Der ehemalige Oberligaspieler (damals noch höchste deutsche Spielklasse) des SSV Reutlingen
Norbert Wodarzik
feiert am Freitag, den 13. August 2010 seinen 75. Geburtstag

Norbert Wodarzik spielte in der Jugend bei Hannover 96 ehe er mit seinen Eltern in den Raum Frankfurt zog und fortan für die SpVgg Griesheim 02 kickte. 1956 wechselte dann der im rechten Mittelfeld eingesetzte Freistoßspezialist zum 1. FC Kaiserslautern wo er zusammen mit Werner Kohlmeyer, Horst Eckel, Werner Liebrich, Otmar und Fritz Walter spielte und 1957 gleich die souveräne Meisterschaft in der Oberliga Süd feiern konnte. Norbert Wodarzik kam damals immerhin in 13 Spielen zum Einsatz und erzielte dabei 6 Tore für die Roten Teufel.

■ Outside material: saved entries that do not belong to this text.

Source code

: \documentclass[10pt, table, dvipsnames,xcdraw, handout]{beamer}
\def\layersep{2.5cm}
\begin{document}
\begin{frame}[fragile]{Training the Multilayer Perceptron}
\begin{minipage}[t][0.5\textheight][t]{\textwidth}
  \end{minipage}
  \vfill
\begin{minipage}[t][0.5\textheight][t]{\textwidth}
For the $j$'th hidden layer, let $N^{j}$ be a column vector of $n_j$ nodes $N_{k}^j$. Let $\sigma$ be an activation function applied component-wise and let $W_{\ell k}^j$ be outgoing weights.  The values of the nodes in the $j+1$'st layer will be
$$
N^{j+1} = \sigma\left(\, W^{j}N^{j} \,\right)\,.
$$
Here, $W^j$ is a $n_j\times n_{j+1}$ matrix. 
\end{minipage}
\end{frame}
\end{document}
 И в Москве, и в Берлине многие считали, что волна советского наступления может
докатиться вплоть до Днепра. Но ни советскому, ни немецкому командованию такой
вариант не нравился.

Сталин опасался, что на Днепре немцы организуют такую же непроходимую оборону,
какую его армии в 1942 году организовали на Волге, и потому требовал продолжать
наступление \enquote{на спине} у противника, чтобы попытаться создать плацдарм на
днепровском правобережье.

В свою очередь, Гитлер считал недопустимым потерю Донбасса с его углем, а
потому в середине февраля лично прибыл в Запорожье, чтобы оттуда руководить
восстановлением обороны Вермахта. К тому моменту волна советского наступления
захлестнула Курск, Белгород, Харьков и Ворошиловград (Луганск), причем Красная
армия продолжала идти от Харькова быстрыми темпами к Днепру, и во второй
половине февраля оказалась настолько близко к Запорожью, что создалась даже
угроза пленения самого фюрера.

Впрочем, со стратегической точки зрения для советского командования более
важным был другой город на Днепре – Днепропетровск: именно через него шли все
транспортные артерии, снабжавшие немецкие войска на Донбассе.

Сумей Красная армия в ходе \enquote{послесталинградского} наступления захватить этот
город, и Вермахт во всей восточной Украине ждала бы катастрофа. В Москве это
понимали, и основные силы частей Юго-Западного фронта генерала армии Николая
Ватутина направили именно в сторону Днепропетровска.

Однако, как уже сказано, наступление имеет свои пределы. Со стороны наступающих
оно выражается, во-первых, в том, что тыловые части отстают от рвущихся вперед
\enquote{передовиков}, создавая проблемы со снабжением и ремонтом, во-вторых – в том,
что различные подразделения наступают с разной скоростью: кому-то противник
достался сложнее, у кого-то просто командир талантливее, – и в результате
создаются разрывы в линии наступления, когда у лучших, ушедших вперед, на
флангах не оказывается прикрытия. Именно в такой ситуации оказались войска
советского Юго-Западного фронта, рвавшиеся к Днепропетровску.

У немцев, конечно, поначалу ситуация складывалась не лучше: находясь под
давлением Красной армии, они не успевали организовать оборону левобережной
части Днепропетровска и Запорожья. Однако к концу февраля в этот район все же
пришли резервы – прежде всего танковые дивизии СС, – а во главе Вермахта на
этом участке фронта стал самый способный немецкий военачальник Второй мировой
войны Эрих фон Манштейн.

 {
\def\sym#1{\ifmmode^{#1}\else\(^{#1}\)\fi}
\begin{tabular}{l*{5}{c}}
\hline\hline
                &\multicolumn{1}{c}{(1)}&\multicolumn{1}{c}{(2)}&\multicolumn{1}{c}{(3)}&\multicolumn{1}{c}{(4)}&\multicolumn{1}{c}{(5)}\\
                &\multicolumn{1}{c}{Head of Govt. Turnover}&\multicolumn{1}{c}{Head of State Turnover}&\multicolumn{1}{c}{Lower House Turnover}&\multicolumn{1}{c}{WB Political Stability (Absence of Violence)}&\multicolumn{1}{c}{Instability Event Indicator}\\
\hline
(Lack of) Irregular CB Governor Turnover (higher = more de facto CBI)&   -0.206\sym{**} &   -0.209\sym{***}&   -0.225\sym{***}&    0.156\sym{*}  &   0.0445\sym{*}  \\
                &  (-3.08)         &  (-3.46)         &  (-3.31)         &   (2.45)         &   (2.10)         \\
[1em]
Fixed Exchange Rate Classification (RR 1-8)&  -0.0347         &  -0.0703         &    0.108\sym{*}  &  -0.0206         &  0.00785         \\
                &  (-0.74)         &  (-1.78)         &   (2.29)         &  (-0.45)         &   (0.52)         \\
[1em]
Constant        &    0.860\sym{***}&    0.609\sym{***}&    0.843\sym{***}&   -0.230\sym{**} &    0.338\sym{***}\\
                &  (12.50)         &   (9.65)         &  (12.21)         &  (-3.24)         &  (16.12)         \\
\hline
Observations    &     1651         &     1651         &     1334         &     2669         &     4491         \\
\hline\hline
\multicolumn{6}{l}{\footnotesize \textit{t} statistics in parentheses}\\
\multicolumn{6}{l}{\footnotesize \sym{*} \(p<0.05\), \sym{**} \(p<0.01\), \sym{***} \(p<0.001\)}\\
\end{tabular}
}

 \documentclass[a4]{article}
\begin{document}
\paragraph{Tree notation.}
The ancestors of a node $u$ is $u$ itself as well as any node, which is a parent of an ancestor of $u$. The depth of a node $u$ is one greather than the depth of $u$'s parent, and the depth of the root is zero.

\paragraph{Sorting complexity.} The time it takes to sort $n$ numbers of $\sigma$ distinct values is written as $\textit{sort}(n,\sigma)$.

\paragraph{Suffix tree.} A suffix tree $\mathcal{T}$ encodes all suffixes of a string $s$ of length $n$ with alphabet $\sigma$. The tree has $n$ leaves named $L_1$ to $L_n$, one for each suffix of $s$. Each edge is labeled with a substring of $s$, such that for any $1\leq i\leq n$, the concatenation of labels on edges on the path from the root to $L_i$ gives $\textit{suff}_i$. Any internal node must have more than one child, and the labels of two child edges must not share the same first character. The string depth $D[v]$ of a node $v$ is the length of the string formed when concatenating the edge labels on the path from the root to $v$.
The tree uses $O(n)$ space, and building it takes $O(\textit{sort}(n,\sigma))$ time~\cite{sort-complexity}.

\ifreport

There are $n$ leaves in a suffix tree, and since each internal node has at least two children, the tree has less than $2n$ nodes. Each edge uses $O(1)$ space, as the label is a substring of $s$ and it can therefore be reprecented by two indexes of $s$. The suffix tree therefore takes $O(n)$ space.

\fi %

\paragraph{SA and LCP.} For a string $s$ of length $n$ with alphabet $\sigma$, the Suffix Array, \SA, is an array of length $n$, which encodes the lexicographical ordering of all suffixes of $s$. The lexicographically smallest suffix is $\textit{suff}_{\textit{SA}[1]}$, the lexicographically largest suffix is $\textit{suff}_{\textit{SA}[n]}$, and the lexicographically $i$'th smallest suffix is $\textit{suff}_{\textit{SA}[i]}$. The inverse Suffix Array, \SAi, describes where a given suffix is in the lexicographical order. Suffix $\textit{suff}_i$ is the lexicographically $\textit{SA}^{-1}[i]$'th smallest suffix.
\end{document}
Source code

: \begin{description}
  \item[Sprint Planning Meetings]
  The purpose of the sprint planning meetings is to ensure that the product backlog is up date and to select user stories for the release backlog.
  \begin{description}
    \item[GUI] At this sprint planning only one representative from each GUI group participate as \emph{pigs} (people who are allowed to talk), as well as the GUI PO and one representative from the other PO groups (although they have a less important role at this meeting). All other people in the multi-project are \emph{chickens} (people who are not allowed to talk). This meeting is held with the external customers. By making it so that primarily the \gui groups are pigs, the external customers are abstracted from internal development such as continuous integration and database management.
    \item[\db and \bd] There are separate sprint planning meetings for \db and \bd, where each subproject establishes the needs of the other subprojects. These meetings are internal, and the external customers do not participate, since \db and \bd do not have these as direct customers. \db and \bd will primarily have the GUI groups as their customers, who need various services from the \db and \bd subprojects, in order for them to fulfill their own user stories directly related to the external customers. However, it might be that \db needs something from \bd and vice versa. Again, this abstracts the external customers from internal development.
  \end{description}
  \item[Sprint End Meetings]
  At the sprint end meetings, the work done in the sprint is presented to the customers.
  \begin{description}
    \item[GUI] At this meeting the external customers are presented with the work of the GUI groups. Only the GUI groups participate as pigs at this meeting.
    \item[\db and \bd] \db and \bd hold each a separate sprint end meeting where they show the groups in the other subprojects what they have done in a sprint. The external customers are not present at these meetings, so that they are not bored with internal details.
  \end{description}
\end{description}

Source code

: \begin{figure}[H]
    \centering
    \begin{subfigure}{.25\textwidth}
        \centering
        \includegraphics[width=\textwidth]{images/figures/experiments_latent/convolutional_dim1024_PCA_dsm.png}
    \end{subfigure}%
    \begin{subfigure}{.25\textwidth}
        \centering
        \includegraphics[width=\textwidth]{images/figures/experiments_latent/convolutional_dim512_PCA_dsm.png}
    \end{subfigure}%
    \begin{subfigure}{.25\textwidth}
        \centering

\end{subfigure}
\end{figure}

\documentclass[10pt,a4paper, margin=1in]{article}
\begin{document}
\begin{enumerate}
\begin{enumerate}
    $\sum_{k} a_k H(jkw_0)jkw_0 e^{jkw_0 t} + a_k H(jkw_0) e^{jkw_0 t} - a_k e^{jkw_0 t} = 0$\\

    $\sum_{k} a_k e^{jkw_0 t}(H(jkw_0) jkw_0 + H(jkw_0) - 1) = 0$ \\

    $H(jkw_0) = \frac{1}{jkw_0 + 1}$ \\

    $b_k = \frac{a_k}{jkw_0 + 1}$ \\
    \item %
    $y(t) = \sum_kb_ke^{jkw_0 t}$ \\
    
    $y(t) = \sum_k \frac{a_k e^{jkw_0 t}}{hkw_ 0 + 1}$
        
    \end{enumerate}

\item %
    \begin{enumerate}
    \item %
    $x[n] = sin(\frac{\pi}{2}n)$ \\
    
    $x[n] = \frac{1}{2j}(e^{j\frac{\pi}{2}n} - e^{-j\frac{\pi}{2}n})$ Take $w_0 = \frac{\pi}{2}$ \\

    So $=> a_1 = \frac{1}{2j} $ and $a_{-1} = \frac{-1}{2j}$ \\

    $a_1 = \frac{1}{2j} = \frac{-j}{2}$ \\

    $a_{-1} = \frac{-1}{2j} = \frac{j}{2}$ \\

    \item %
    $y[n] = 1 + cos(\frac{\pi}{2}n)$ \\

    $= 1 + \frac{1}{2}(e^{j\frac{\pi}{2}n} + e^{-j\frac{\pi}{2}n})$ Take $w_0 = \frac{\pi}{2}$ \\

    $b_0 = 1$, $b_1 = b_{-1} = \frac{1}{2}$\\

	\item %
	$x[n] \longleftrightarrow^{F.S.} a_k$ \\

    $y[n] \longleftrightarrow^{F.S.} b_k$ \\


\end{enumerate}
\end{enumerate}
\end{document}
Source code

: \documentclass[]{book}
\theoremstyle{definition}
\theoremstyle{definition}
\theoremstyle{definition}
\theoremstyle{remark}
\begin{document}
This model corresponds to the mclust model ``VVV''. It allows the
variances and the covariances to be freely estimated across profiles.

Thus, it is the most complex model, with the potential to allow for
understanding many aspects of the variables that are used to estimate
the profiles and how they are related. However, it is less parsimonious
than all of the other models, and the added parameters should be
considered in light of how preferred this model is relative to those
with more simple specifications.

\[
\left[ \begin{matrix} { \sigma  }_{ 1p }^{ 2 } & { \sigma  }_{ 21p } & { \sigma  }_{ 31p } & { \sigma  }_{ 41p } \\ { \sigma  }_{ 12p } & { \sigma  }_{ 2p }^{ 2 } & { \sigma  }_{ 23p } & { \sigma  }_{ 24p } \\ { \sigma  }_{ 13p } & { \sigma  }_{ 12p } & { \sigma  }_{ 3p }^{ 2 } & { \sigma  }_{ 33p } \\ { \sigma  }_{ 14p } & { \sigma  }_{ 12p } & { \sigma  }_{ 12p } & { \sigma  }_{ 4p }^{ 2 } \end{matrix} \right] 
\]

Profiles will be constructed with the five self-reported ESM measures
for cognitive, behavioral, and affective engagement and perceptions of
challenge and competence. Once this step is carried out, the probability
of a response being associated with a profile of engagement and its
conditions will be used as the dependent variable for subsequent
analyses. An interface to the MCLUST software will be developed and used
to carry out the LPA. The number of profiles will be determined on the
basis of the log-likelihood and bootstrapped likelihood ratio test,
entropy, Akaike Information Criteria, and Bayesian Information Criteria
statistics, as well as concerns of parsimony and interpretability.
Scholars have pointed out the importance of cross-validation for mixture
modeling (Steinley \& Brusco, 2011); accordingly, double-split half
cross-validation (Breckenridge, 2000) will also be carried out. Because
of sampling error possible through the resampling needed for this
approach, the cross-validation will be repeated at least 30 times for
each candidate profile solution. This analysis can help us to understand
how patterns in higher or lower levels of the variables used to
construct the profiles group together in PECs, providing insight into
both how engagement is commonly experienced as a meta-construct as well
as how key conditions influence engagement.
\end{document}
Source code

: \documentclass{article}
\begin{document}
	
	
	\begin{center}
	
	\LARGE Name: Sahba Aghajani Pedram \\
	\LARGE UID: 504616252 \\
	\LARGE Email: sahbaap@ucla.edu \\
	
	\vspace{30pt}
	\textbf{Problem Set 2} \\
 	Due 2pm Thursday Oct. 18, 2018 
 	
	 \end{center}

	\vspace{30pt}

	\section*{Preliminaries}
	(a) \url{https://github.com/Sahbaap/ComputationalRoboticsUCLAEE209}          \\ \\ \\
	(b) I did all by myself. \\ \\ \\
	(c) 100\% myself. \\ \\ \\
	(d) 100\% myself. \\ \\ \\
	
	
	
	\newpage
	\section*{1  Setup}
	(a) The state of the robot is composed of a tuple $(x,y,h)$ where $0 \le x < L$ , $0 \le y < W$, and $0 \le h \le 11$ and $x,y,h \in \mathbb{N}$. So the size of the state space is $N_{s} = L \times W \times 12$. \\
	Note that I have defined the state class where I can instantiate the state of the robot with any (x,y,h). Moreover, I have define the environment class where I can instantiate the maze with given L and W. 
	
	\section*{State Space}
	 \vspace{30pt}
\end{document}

In der darauffolgenden Saison 1957/58 erzielte Norbert Wodarzik mit 5 Treffern zwar so viele Tore wie die Stammspieler Miksa und Fritz Walter, doch er wurde nur noch in 7 Punktspielen eingesetzt was ihn wohl zum Wechsel zum SSV Reutlingen bewegte. Beim SSV Reutlingen war Wodarzik von 1958-1962 dann stets Stammspieler und erzielte für die Achalmstätter in 105 Spielen der Oberliga Süd immerhin 35 Tore.
Natürlich war Norbert Wodarzik auch beim New Yorker Turnier dabei, an das er sich auch heute noch sehr gut erinnert. "Das war damals meine Abschlussreise".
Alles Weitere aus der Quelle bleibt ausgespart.